In an era where mobile devices and smart homes are increasingly popular, running large language models (LLM) efficiently has become an urgent need. However, the limited computing resources and memory of edge devices become bottlenecks. This article introduces T-MAC technology, a method based on lookup tables, which can significantly improve the operating efficiency of low-bit LLM on edge devices, bringing more powerful intelligent processing capabilities to smart devices, thereby achieving more convenient and more efficient Smart user experience.

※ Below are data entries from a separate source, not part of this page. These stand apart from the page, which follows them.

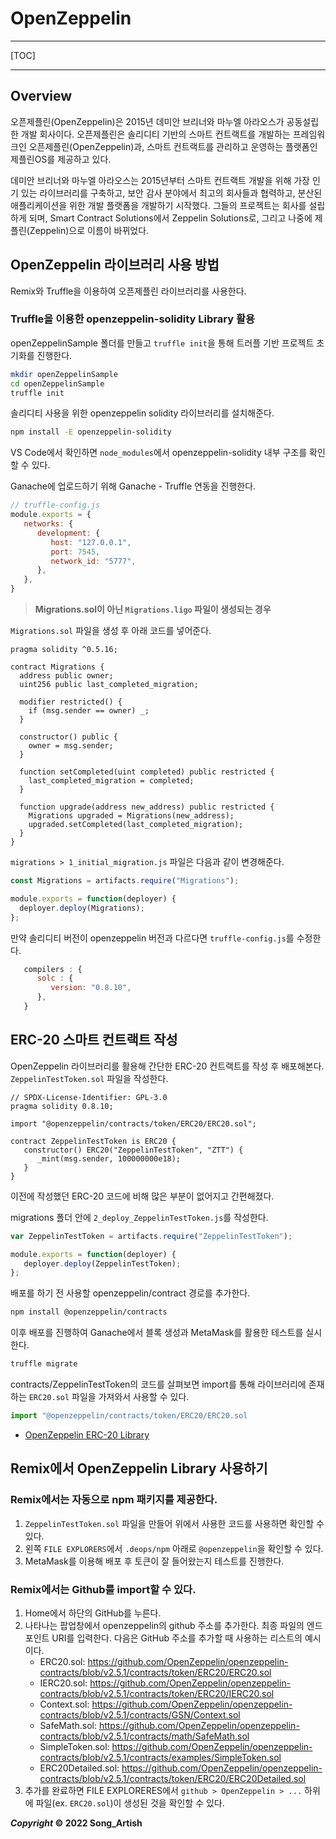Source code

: # OpenZeppelin

---

[TOC]

---



## Overview

오픈제플린(OpenZeppelin)은 2015년 데미안 브리너와 마누엘 아라오스가 공동설립한 개발 회사이다. 오픈제플린은 솔리디티 기반의 스마트 컨트랙트를 개발하는 프레임워크인 오픈제플린(OpenZeppelin)과, 스마트 컨트랙트를 관리하고 운영하는 플랫폼인 제플린OS를 제공하고 있다.

데미안 브리너와 마누엘 아라오스는 2015년부터 스마트 컨트랙트 개발을 위해 가장 인기 있는 라이브러리를 구축하고, 보안 감사 분야에서 최고의 회사들과 협력하고, 분산된 애플리케이션을 위한 개발 플랫폼을 개발하기 시작했다. 그들의 프로젝트는 회사를 설립하게 되며, Smart Contract Solutions에서 Zeppelin Solutions로, 그리고 나중에 제플린(Zeppelin)으로 이름이 바뀌었다.



## OpenZeppelin 라이브러리 사용 방법

Remix와 Truffle을 이용하여 오픈제플린 라이브러리를 사용한다.

### Truffle을 이용한 openzeppelin-solidity Library 활용

openZeppelinSample 폴더를 만들고 `truffle init`을 통해 트러플 기반 프로젝트 초기화를 진행한다.

```bash
mkdir openZeppelinSample
cd openZeppelinSample
truffle init
```

솔리디티 사용을 위한 openzeppelin solidity 라이브러리를 설치해준다.

```bash
npm install -E openzeppelin-solidity
```

VS Code에서 확인하면 `node_modules`에서 openzeppelin-solidity 내부 구조를 확인할 수 있다.

Ganache에 업로드하기 위해 Ganache - Truffle 연동을 진행한다.

```javascript
// truffle-config.js
module.exports = {
   networks: {
      development: {
         host: "127.0.0.1",
         port: 7545,
         network_id: "5777",
      },
   },
}
```

> **Migrations.sol이 아닌 `Migrations.ligo` 파일이 생성되는 경우**

`Migrations.sol` 파일을 생성 후 아래 코드를 넣어준다.

```solidity
pragma solidity ^0.5.16;

contract Migrations {
  address public owner;
  uint256 public last_completed_migration;

  modifier restricted() {
    if (msg.sender == owner) _;
  }

  constructor() public {
    owner = msg.sender;
  }

  function setCompleted(uint completed) public restricted {
    last_completed_migration = completed;
  }

  function upgrade(address new_address) public restricted {
    Migrations upgraded = Migrations(new_address);
    upgraded.setCompleted(last_completed_migration);
  }
}
```

`migrations > 1_initial_migration.js` 파일은 다음과 같이 변경해준다.

```javascript
const Migrations = artifacts.require("Migrations");

module.exports = function(deployer) {
  deployer.deploy(Migrations);
};
```

만약 솔리디티 버전이 openzeppelin 버전과 다르다면 `truffle-config.js`를 수정한다.

```javascript
   compilers : {
      solc : {
         version: "0.8.10",
      },
   }
```



## ERC-20 스마트 컨트랙트 작성

OpenZeppelin 라이브러리를 활용해 간단한 ERC-20 컨트랙트를 작성 후 배포해본다. `ZeppelinTestToken.sol` 파일을 작성한다.

```solidity
// SPDX-License-Identifier: GPL-3.0
pragma solidity 0.8.10;

import "@openzeppelin/contracts/token/ERC20/ERC20.sol";

contract ZeppelinTestToken is ERC20 {
   constructor() ERC20("ZeppelinTestToken", "ZTT") {
      _mint(msg.sender, 100000000e18);
   }
}
```

이전에 작성했던 ERC-20 코드에 비해 많은 부분이 없어지고 간편해졌다.

migrations 폴더 안에 `2_deploy_ZeppelinTestToken.js`를 작성한다.

```javascript
var ZeppelinTestToken = artifacts.require("ZeppelinTestToken");

module.exports = function(deployer) {
   deployer.deploy(ZeppelinTestToken);
};
```

배포를 하기 전 사용할 openzeppelin/contract 경로를 추가한다.

```bash
npm install @openzeppelin/contracts
```

이후 배포를 진행하여 Ganache에서 블록 생성과 MetaMask를 활용한 테스트를 실시한다.

```bash
truffle migrate
```

contracts/ZeppelinTestToken의 코드를 살펴보면 import를 통해 라이브러리에 존재하는 `ERC20.sol` 파일을 가져와서 사용할 수 있다.

```javascript
import "@openzeppelin/contracts/token/ERC20/ERC20.sol
```

- [OpenZeppelin ERC-20 Library](https://docs.openzeppelin.com/contracts/2.x/api/token/erc20#ERC20)



## Remix에서 OpenZeppelin Library 사용하기

### Remix에서는 자동으로 npm 패키지를 제공한다.

1. `ZeppelinTestToken.sol` 파일을 만들어 위에서 사용한 코드를 사용하면 확인할 수 있다. 
2. 왼쪽 `FILE EXPLORERS`에서 `.deops/npm` 아래로 `@openzeppelin`을 확인할 수 있다.
3. MetaMask를 이용해 배포 후 토큰이 잘 들어왔는지 테스트를 진행한다.

### Remix에서는 Github를 import할 수 있다.

1. Home에서 하단의 GitHub를 누른다.
2. 나타나는 팝업창에서 openzeppelin의 github 주소를 추가한다. 최종 파일의 엔드포인트 URI를 입력한다.
   다음은 GitHub 주소를 추가할 때 사용하는 리스트의 예시이다.
   - ERC20.sol: https://github.com/OpenZeppelin/openzeppelin-contracts/blob/v2.5.1/contracts/token/ERC20/ERC20.sol
   - IERC20.sol: https://github.com/OpenZeppelin/openzeppelin-contracts/blob/v2.5.1/contracts/token/ERC20/IERC20.sol
   - Context.sol: https://github.com/OpenZeppelin/openzeppelin-contracts/blob/v2.5.1/contracts/GSN/Context.sol
   - SafeMath.sol: https://github.com/OpenZeppelin/openzeppelin-contracts/blob/v2.5.1/contracts/math/SafeMath.sol
   - SimpleToken.sol: https://github.com/OpenZeppelin/openzeppelin-contracts/blob/v2.5.1/contracts/examples/SimpleToken.sol
   - ERC20Detailed.sol: https://github.com/OpenZeppelin/openzeppelin-contracts/blob/v2.5.1/contracts/token/ERC20/ERC20Detailed.sol
3. 추가를 완료하면 FILE EXPLORERES에서 `github > OpenZeppelin > ...` 하위에 파일(ex. `ERC20.sol`)이 생성된 것을 확인할 수 있다.


***Copyright* © 2022 Song_Artish**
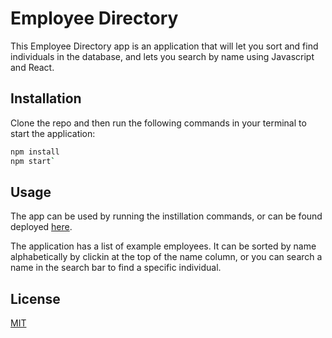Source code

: # Employee Directory 

This Employee Directory app is an application that will let you sort and find individuals in the database, and lets you search by name using Javascript and React.

## Installation

Clone the repo and then run the following commands in your terminal to start the application:

```bash
npm install
npm start`
```


## Usage

The app can be used by running the instillation commands, or can be found deployed [here](https://sleepy-bose-c6bae2.netlify.app/).

The application has a list of example employees. It can be sorted by name alphabetically by clickin at the top of the name column, or you can search a name in the search bar to find a specific individual.



## License
[MIT](https://choosealicense.com/licenses/mit/)
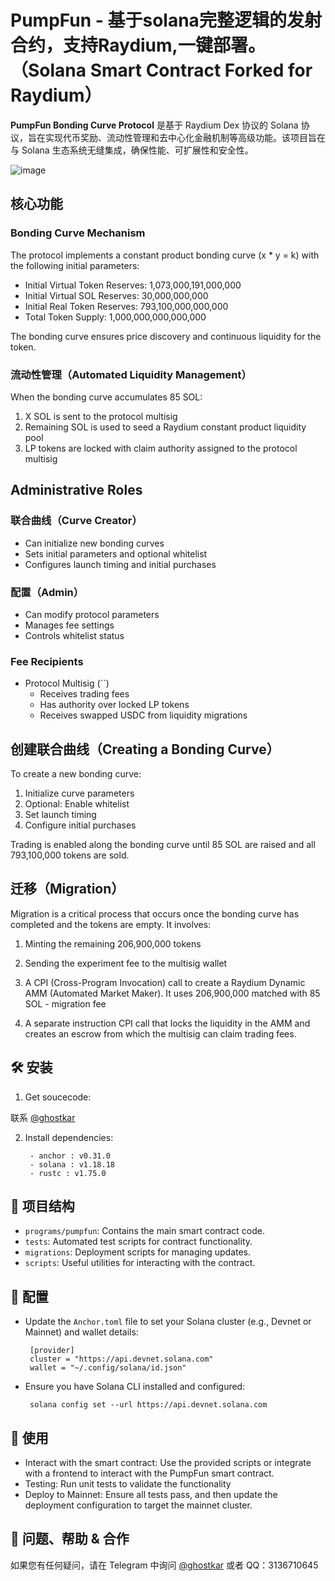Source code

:# PumpFun - 基于solana完整逻辑的发射合约，支持Raydium,一键部署。（Solana Smart Contract Forked for Raydium）

**PumpFun Bonding Curve Protocol** 是基于 Raydium Dex 协议的 Solana 协议，旨在实现代币奖励、流动性管理和去中心化金融机制等高级功能。该项目旨在与 Solana 生态系统无缝集成，确保性能、可扩展性和安全性。

![image](https://github.com/user-attachments/assets/f09d164a-c02c-4dc3-b5e3-9f5e26be4f88)


## 核心功能

### Bonding Curve Mechanism

The protocol implements a constant product bonding curve (x * y = k) with the following initial parameters:

- Initial Virtual Token Reserves: 1,073,000,191,000,000
- Initial Virtual SOL Reserves: 30,000,000,000
- Initial Real Token Reserves: 793,100,000,000,000
- Total Token Supply: 1,000,000,000,000,000

The bonding curve ensures price discovery and continuous liquidity for the token.


### 流动性管理（Automated Liquidity Management）

When the bonding curve accumulates 85 SOL:
1. X SOL is sent to the protocol multisig
2. Remaining SOL is used to seed a Raydium constant product liquidity pool
3. LP tokens are locked with claim authority assigned to the protocol multisig

## Administrative Roles

### 联合曲线（Curve Creator）
- Can initialize new bonding curves
- Sets initial parameters and optional whitelist
- Configures launch timing and initial purchases

### 配置（Admin）
- Can modify protocol parameters
- Manages fee settings
- Controls whitelist status

### Fee Recipients
- Protocol Multisig (``)
  - Receives trading fees
  - Has authority over locked LP tokens
  - Receives swapped USDC from liquidity migrations

## 创建联合曲线（Creating a Bonding Curve）

To create a new bonding curve:

1. Initialize curve parameters
2. Optional: Enable whitelist
3. Set launch timing
4. Configure initial purchases

Trading is enabled along the bonding curve until 85 SOL are raised and all 793,100,000 tokens are sold.

## 迁移（Migration）
Migration is a critical process that occurs once the bonding curve has completed and the tokens are empty. It involves:

1. Minting the remaining 206,900,000 tokens
2. Sending the experiment fee to the multisig wallet
3. A CPI (Cross-Program Invocation) call to create a Raydium Dynamic AMM (Automated Market Maker). It uses 206,900,000 matched with 85 SOL - migration fee

4. A separate instruction CPI call that locks the liquidity in the AMM and creates an escrow from which the multisig can claim trading fees.

## 🛠 安装

1. Get soucecode:

  联系 [@ghostkar](https://t.me/ghostkar)
   
2. Install dependencies:
   ```
    - anchor : v0.31.0
    - solana : v1.18.18
    - rustc : v1.75.0 
   ```
## 📂 项目结构

- `programs/pumpfun`: Contains the main smart contract code.
- `tests`: Automated test scripts for contract functionality.
- `migrations`: Deployment scripts for managing updates.
- `scripts`: Useful utilities for interacting with the contract.

## 🔧 配置

- Update the `Anchor.toml` file to set your Solana cluster (e.g., Devnet or Mainnet) and wallet details:

   ```
    [provider]
    cluster = "https://api.devnet.solana.com"
    wallet = "~/.config/solana/id.json"
   ```
- Ensure you have Solana CLI installed and configured:
   ```
    solana config set --url https://api.devnet.solana.com
   ```

## 📜 使用
- Interact with the smart contract: Use the provided scripts or integrate with a frontend to interact with the PumpFun smart contract.
- Testing: Run unit tests to validate the functionality 
- Deploy to Mainnet: Ensure all tests pass, and then update the deployment configuration to target the mainnet cluster.

## 🤝 问题、帮助 & 合作


如果您有任何疑问，请在 Telegram 中询问 [@ghostkar](https://t.me/ghostkar) 或者 QQ：3136710645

In this era where smart devices are everywhere, we are eager to make mobile phones, tablets, and even smart home devices have more powerful intelligent processing capabilities. However, these edge devices have limited hardware resources, especially memory and computing power, which limits the deployment and running of large language models (LLMs) on them. Imagine how it would change our world if we could equip these devices with powerful models that could understand natural language, answer questions, and even create?
This is the background for the birth of T-MAC technology. T-MAC, the full name of Table-Lookup-based MAC, is a method based on lookup tables, which allows large, low-bit language models to run efficiently on the CPU, thereby achieving intelligent upgrades on edge devices.
Large language models often contain billions or even tens of billions of parameters, which require large amounts of memory to store. In order to deploy these models on edge devices, we need to quantize the weights of the model, that is, use fewer bits to represent the weights, thereby reducing the memory footprint of the model. However, the quantized model requires mixed-precision matrix multiplication (mpGEMM) during operation, which is not common in existing hardware and software systems and lacks efficient support.
The core idea of T-MAC is to transform traditional data type-based multiplication operations into bit-based lookup table (LUT) lookups. This method not only eliminates multiplication operations, but also reduces addition operations, thereby greatly improving operational efficiency.
Specifically, T-MAC is implemented through the following steps:
Decompose the weight matrix into multiple one-bit matrices.
Precompute the product of the activation vector with all possible one-bit patterns and store the results in a lookup table.
During inference, the final matrix multiplication result is quickly obtained through lookup table index and accumulation operations.
Through testing on a variety of edge devices, T-MAC has shown significant performance advantages. Compared with the existing llama.cpp implementation, T-MAC improves throughput by 4 times and reduces energy consumption by 70%. This allows even low-end devices, such as the Raspberry Pi5, to generate tokens faster than the average adult reading speed.
T-MAC not only has theoretical advantages, it also has the potential for practical applications. Whether it is performing real-time speech recognition and natural language processing on smartphones, or providing a more intelligent interactive experience on smart home devices, T-MAC can play an important role.
T-MAC technology provides an efficient and energy-saving solution for the deployment of low-bit large language models on edge devices. It can not only improve the intelligence level of the device, but also bring users a richer and more convenient intelligent experience. With the continuous development and optimization of technology, we have reason to believe that T-MAC will play an increasingly important role in the field of edge intelligence.
Open source address: https://github.com/microsoft/T-MAC
Paper address: https://www.arxiv.org/pdf/2407.00088
The emergence of T-MAC technology has brought new breakthroughs in the field of edge computing. Its high efficiency and energy saving make it have broad application prospects on various smart devices. I believe that in the future, T-MAC will be further improved and contribute to building a smarter and more convenient world.